### Task details
Which lines in the data below contain the word "ство"? Copy each of them.

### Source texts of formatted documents
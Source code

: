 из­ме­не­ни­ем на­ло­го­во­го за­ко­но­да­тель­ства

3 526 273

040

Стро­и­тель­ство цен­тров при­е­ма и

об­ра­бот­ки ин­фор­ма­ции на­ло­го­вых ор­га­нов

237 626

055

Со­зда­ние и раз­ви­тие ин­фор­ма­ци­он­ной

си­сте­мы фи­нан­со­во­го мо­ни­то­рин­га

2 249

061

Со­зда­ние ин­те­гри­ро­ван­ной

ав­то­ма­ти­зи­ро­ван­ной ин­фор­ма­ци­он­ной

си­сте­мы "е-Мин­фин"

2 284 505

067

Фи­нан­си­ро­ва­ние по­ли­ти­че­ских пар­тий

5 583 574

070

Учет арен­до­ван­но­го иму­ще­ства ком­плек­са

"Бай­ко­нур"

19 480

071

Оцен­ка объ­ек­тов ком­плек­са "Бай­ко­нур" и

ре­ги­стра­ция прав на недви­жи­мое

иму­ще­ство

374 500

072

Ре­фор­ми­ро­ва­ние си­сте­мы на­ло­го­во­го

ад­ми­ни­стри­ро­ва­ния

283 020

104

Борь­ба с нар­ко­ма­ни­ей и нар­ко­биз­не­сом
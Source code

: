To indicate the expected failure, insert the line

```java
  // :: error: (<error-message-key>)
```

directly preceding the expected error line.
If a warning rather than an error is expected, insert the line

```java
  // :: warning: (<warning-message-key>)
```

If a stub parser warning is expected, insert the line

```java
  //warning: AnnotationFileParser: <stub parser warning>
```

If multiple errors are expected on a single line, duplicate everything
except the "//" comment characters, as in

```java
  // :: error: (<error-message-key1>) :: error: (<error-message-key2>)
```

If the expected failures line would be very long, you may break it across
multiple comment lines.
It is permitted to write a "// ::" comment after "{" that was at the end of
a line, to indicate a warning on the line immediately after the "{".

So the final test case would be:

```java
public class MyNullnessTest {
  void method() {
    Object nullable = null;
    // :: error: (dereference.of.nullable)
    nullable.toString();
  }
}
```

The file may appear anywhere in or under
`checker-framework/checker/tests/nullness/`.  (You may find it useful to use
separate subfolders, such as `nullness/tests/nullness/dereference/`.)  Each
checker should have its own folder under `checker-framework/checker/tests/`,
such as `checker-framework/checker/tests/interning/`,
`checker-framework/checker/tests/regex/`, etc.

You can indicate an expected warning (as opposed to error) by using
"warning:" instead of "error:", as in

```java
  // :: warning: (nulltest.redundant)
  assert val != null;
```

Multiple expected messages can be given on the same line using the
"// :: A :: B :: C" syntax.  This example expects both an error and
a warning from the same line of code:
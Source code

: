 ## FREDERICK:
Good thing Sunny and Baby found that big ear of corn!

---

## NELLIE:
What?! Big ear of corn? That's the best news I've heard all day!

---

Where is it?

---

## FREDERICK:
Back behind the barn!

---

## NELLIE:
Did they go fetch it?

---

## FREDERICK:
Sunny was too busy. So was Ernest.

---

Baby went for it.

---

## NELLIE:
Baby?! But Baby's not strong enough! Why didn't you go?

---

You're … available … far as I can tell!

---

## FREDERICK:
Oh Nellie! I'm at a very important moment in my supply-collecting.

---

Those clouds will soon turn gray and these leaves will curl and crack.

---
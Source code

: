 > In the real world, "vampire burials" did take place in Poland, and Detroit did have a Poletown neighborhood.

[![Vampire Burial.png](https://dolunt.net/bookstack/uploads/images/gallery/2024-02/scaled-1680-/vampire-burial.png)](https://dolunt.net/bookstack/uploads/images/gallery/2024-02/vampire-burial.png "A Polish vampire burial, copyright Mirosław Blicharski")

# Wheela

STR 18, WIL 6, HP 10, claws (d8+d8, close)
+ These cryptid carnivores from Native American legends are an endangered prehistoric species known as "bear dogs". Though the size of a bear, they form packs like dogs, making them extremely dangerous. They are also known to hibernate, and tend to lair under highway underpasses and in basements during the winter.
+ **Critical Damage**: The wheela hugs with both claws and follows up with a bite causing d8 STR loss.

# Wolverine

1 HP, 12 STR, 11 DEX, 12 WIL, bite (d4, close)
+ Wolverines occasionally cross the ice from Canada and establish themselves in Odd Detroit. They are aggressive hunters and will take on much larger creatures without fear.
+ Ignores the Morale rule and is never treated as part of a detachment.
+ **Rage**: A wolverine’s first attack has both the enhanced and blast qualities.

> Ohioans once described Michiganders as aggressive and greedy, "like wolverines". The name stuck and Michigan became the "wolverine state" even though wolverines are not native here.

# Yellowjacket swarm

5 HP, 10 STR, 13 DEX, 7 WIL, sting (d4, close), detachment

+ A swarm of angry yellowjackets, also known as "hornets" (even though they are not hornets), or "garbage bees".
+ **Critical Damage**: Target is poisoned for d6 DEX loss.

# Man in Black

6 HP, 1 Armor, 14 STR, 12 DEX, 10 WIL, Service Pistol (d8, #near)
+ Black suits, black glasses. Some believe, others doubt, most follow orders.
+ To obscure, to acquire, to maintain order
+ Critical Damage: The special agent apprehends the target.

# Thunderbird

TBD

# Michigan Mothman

### Exercise output
Стро­и­тель­ство цен­тров при­е­ма и
иму­ще­ство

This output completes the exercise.